Field: UC - Field holds an unsigned integer value using the UvarintCompact variable-length encoding.

Field: SC - Field holds an signed integer value using the VarintCompact variable-length encoding.

Field: <ST> = C - Field has a constant value of C. Size/type can be any one of the notations above.

/Field: <ST>/ - Field is optional.

*Field: <ST> - Field is repeated zero or more times and each instance has a size/type .

Record Schema

STEF data stream logically represents a sequence of records. A record is a collection of fields. The structure of a record is called the "schema" of the particular STEF data stream, or simply STEF schema.

The schema of the STEF data stream is defined statically and all records in the data stream comply with the same schema.
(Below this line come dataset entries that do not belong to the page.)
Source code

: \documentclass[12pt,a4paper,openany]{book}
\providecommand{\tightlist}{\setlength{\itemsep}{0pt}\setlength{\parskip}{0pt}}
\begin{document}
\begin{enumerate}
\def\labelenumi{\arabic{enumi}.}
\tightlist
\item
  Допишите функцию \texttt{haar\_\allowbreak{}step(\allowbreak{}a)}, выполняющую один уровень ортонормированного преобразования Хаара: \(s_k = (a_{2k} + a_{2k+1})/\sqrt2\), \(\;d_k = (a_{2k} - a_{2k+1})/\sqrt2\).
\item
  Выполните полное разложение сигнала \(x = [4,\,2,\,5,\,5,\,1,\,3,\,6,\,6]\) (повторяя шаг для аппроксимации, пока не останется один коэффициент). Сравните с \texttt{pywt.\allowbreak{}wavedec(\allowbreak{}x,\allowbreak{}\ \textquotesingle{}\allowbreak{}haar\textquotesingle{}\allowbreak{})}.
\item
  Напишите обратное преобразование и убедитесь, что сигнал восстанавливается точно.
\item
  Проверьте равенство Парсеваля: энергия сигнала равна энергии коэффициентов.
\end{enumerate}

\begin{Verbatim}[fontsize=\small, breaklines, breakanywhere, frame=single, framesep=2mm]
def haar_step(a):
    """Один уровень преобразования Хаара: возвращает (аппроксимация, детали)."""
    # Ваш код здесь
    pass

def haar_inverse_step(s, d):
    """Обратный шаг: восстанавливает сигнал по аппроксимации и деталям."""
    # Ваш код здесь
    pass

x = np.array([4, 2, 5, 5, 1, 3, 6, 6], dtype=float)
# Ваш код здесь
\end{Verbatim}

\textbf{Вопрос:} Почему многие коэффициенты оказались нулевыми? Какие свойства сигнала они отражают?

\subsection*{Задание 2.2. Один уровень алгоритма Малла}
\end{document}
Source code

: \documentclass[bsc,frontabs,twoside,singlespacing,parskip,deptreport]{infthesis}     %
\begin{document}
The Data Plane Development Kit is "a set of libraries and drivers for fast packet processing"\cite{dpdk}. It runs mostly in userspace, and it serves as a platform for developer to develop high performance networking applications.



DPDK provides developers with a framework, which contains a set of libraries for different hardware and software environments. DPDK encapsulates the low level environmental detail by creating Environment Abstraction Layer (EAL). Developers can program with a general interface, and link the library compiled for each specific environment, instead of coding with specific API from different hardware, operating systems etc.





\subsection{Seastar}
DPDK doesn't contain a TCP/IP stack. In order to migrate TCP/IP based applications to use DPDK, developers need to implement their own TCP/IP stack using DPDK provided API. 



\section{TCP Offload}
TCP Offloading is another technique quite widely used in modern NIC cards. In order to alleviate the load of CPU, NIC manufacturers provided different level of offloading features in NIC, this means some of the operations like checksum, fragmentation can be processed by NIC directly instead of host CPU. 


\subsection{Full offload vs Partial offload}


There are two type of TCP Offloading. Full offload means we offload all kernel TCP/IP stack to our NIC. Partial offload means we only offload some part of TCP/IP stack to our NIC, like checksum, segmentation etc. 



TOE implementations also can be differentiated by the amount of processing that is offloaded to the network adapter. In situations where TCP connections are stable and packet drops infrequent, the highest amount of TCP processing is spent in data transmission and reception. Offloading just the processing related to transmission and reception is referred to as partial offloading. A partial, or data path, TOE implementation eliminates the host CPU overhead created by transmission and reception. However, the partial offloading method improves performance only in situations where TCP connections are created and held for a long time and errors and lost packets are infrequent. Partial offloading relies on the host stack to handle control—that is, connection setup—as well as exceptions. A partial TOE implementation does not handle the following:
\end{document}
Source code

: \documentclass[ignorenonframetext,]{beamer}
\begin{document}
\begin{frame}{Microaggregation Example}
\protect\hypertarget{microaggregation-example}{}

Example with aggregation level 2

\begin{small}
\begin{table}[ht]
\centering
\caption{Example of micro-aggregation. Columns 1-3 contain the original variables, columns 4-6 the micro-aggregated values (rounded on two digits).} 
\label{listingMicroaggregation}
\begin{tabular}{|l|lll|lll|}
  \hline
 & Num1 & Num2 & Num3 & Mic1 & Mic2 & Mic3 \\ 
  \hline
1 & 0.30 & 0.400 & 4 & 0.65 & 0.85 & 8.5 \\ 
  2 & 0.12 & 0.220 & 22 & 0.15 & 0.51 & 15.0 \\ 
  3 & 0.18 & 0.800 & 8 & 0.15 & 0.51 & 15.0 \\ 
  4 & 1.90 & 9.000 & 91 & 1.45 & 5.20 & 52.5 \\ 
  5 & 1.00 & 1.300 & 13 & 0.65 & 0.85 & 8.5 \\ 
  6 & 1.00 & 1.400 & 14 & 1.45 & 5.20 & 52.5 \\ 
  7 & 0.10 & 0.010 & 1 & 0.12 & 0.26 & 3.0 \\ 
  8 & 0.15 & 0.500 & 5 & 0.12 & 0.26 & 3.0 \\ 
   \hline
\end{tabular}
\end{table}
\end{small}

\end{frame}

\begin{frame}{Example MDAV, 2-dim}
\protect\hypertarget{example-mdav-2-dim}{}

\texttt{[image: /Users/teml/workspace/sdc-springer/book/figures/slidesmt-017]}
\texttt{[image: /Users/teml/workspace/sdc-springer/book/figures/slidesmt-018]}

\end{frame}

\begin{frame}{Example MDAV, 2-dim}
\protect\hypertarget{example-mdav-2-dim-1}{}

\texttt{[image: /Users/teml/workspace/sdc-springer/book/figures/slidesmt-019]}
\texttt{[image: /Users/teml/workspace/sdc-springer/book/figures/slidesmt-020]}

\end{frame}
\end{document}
STEF schema describes fields in a record, field types, possible values for the fields. Supported field types are:

Primitive: either a bool, int64, uint64, float64, string or bytes.
Array: an array of elements of any type. The array may contain zero or more elements.
Oneof: can contain only one out of specified values at a time or the sentinel None value.
Multimap: an associative array of key-value pairs. The array can have zero or more pair. Keys and values can be of arbitrary type.
Struct: a collection of fields of any type. Fields may be marked "optional" in the struct, in which case their "presence" is tracked explicitly. The struct that represents the structure of the STEF data stream record is called the "root" struct.

Here is an example schema for a basic record that holds a single measurement of a metric:

struct Measurement root {
    MetricName string
    Attributes Attributes
    Timestamp uint64
    Value PointValue
}

oneof PointValue {
    Int64 int64
    Float64 float64
}

multimap Attributes {
    Key string
    Value string
}

This schema defines a root struct Measurement that represents the STEF stream records. Each record will contain MetricName string, zero or more Attributes (each a key-value pair), a Timestamp and a PointValue, which can be either an int64 or a float64 value.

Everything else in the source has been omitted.